Ces attaques existent, mais seulement depuis 2010 de manière planifiée. C’est un argument pour pouvoir demander une aide financière à al-Qaida, et un moyen de trouver une meilleure résonnance dans les médias. L’attaque de Noël 2011, contre l’église de Madalla, à Abuja, a fait les gros titres dans la presse, alors qu’on parlait très peu des victimes dans les attaques de mosquées. Les chrétiens, par ailleurs, sont vus comme le symbole de la démocratie occidentale honnie et le cheval de Troie du colonisateur.
D’où Boko Haram tire-t-il ses financements ?

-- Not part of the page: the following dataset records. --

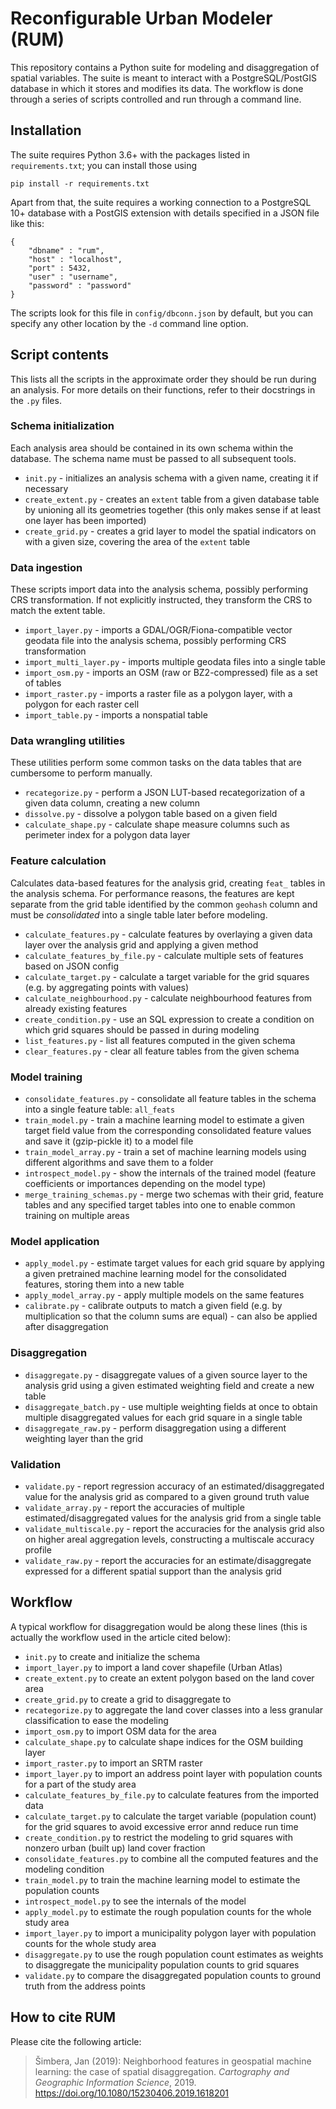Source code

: # Reconfigurable Urban Modeler (RUM)

This repository contains a Python suite for modeling and disaggregation of
spatial variables. The suite is meant to interact with a PostgreSQL/PostGIS
database in which it stores and modifies its data. The workflow is done through
a series of scripts controlled and run through a command line.

## Installation
The suite requires Python 3.6+ with the packages listed in `requirements.txt`;
you can install those using

    pip install -r requirements.txt

Apart from that, the suite requires a working connection to a PostgreSQL 10+
database with a PostGIS extension with details specified in a JSON file like
this:

    {
        "dbname" : "rum",
        "host" : "localhost",
        "port" : 5432,
        "user" : "username",
        "password" : "password"
    }

The scripts look for this file in `config/dbconn.json` by default, but you can
specify any other location by the `-d` command line option.

## Script contents
This lists all the scripts in the approximate order they should be run during
an analysis. For more details on their functions, refer to their docstrings in
the `.py` files.

### Schema initialization
Each analysis area should be contained in its own schema within the database.
The schema name must be passed to all subsequent tools.

-   `init.py` - initializes an analysis schema with a given name, creating it if
    necessary
-   `create_extent.py` - creates an `extent` table from a given database table
    by unioning all its geometries together (this only makes sense if at least
    one layer has been imported)
-   `create_grid.py` - creates a grid layer to model the spatial indicators on
    with a given size, covering the area of the `extent` table

### Data ingestion
These scripts import data into the analysis schema, possibly performing CRS
transformation. If not explicitly instructed, they transform the CRS to match
the extent table.

-   `import_layer.py` - imports a GDAL/OGR/Fiona-compatible vector geodata file
    into the analysis schema, possibly performing CRS transformation
-   `import_multi_layer.py` - imports multiple geodata files into a single
    table
-   `import_osm.py` - imports an OSM (raw or BZ2-compressed) file as a set of
    tables
-   `import_raster.py` - imports a raster file as a polygon layer, with a
    polygon for each raster cell
-   `import_table.py` - imports a nonspatial table

### Data wrangling utilities
These utilities perform some common tasks on the data tables that are
cumbersome to perform manually.

-   `recategorize.py` - perform a JSON LUT-based recategorization of a given
    data column, creating a new column
-   `dissolve.py` - dissolve a polygon table based on a given field
-   `calculate_shape.py` - calculate shape measure columns such as perimeter
    index for a polygon data layer

### Feature calculation
Calculates data-based features for the analysis grid, creating `feat_` tables
in the analysis schema. For performance reasons, the features are kept separate
from the grid table identified by the common `geohash` column and must be
*consolidated* into a single table later before modeling.

-   `calculate_features.py` - calculate features by overlaying a given data
    layer over the analysis grid and applying a given method
-   `calculate_features_by_file.py` - calculate multiple sets of features based
    on JSON config
-   `calculate_target.py` - calculate a target variable for the grid squares
    (e.g. by aggregating points with values)
-   `calculate_neighbourhood.py` - calculate neighbourhood features from
    already existing features
-   `create_condition.py` - use an SQL expression to create a condition on which
    grid squares should be passed in during modeling
-   `list_features.py` - list all features computed in the given schema 
-   `clear_features.py` - clear all feature tables from the given schema

### Model training
-   `consolidate_features.py` - consolidate all feature tables in the schema
    into a single feature table: `all_feats`
-   `train_model.py` - train a machine learning model to estimate a given
    target field value from the corresponding consolidated feature values
    and save it (gzip-pickle it) to a model file
-   `train_model_array.py` - train a set of machine learning models using
    different algorithms and save them to a folder
-   `introspect_model.py` - show the internals of the trained model (feature
    coefficients or importances depending on the model type)
-   `merge_training_schemas.py` - merge two schemas with their grid, feature
    tables and any specified target tables into one to enable common training
    on multiple areas

### Model application
-   `apply_model.py` - estimate target values for each grid square by applying
    a given pretrained machine learning model for the consolidated features,
    storing them into a new table
-   `apply_model_array.py` - apply multiple models on the same features
-   `calibrate.py` - calibrate outputs to match a given field (e.g. by
    multiplication so that the column sums are equal) - can also be applied
    after disaggregation

### Disaggregation
-   `disaggregate.py` - disaggregate values of a given source layer to the
    analysis grid using a given estimated weighting field and create a new
    table
-   `disaggregate_batch.py` - use multiple weighting fields at once to obtain
    multiple disaggregated values for each grid square in a single table
-   `disaggregate_raw.py` - perform disaggregation using a different weighting
    layer than the grid

### Validation
-   `validate.py` - report regression accuracy of an estimated/disaggregated
    value for the analysis grid as compared to a given ground truth value
-   `validate_array.py` - report the accuracies of multiple estimated/disaggregated
    values for the analysis grid from a single table
-   `validate_multiscale.py` - report the accuracies for the analysis grid also
    on higher areal aggregation levels, constructing a multiscale accuracy
    profile
-   `validate_raw.py` - report the accuracies for an estimate/disaggregate
    expressed for a different spatial support than the analysis grid

## Workflow
A typical workflow for disaggregation would be along these lines
(this is actually the workflow used in the article cited below):

-   `init.py` to create and initialize the schema
-   `import_layer.py` to import a land cover shapefile (Urban Atlas)
-   `create_extent.py` to create an extent polygon based on the land cover area
-   `create_grid.py` to create a grid to disaggregate to
-   `recategorize.py` to aggregate the land cover classes into a less granular
    classification to ease the modeling
-   `import_osm.py` to import OSM data for the area
-   `calculate_shape.py` to calculate shape indices for the OSM building layer
-   `import_raster.py` to import an SRTM raster
-   `import_layer.py` to import an address point layer with population counts
    for a part of the study area
-   `calculate_features_by_file.py` to calculate features from the imported
    data
-   `calculate_target.py` to calculate the target variable (population count)
    for the grid squares to avoid excessive error annd reduce run time
-   `create_condition.py` to restrict the modeling to grid squares with nonzero
    urban (built up) land cover fraction
-   `consolidate_features.py` to combine all the computed features and the
    modeling condition
-   `train_model.py` to train the machine learning model to estimate the
    population counts
-   `introspect_model.py` to see the internals of the model
-   `apply_model.py` to estimate the rough population counts for the whole
    study area
-   `import_layer.py` to import a municipality polygon layer with population
    counts for the whole study area
-   `disaggregate.py` to use the rough population count estimates as weights
    to disaggregate the municipality population counts to grid squares
-   `validate.py` to compare the disaggregated population counts to ground truth
    from the address points


## How to cite RUM
Please cite the following article:

>   Šimbera, Jan (2019): Neighborhood features in geospatial machine learning:
    the case of spatial disaggregation.
    *Cartography and Geographic Information Science*, 2019.
    <https://doi.org/10.1080/15230406.2019.1618201>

Jusqu’en 2009, il était largement financé par ses fidèles. Le gouvernement de Sheriff s’est aussi appuyé sur lui pour gagner les élections en 2003. Aujourd’hui, la secte rackette toutes les activités économiques. Jusqu’aux élections de 2011, il y a aussi une part de « racket de protection » dans les États voisins, Bauchi et Kano, qui paient en échange de la paix. C’est aussi, probablement, le cas du Cameroun. Mais depuis 2011, la secte n’est plus financée par aucun homme politique nigérian et même al-Qaida a refusé de les aider. Depuis 2010-2011, les attaques de banques se sont donc multipliées, ce qui présente l’avantage d’être un impôt révolutionnaire qui, en plus, est justifiable en islam puisqu’il s’attaque aux établissements qui pratiquent l’usure. Quant aux armes, elles proviennent la plupart du temps de l’armée nigériane elle-même.
Y a-t-il un risque de contagion régionale ? La crainte d’une nébuleuse djihadiste en Afrique subsaharienne est-elle justifiée ?
Avec al-Qaida, il peut y avoir des connivences tactiques, guère plus. Mamman Nur, qui avait revendiqué l’attentat contre les Nations unies en 2011 à Abuja, avait quant à lui dit avoir été entraîné par les shebabs en Somalie. Mais il s’agit d’une personne ! Boko Haram opère seul et l’idée d’une franchise d’al-Qaida est très peu probable. Le cas est différent avec Ansaru, branche dissidente de Boko Haram, qui, elle, refuse de s’en prendre aux musulmans. Elle s’attaque aux chrétiens et aux expatriés et est clairement connectée à al-Qaida, avec laquelle elle se concerte sur les cibles. Ansaru est d’ailleurs beaucoup plus professionnelle dans ses opérations, qu’elle planifie par des repérages, exécute avec des pick-up… L’enlèvement de la famille Moulin-Fournier par Boko Haram était beaucoup moins impressionnant, à moto, sans préparation… Certes, les frontières sont poreuses et depuis 2002-3003, Boko Haram est présent au Cameroun et au Niger. Mais il est faux de prétendre qu’il existe un « arc de crise », ce qui suppose que si vous allumez la mèche à Mogadiscio, les dégâts se feront ressentir jusqu’en Mauritanie. C’est un argument des néoconservateurs qui permet, en identifiant une « menace mondiale contre la paix », d’invoquer le chapitre VII de la Charte des Nations unies et de justifier des interventions militaires dans la région.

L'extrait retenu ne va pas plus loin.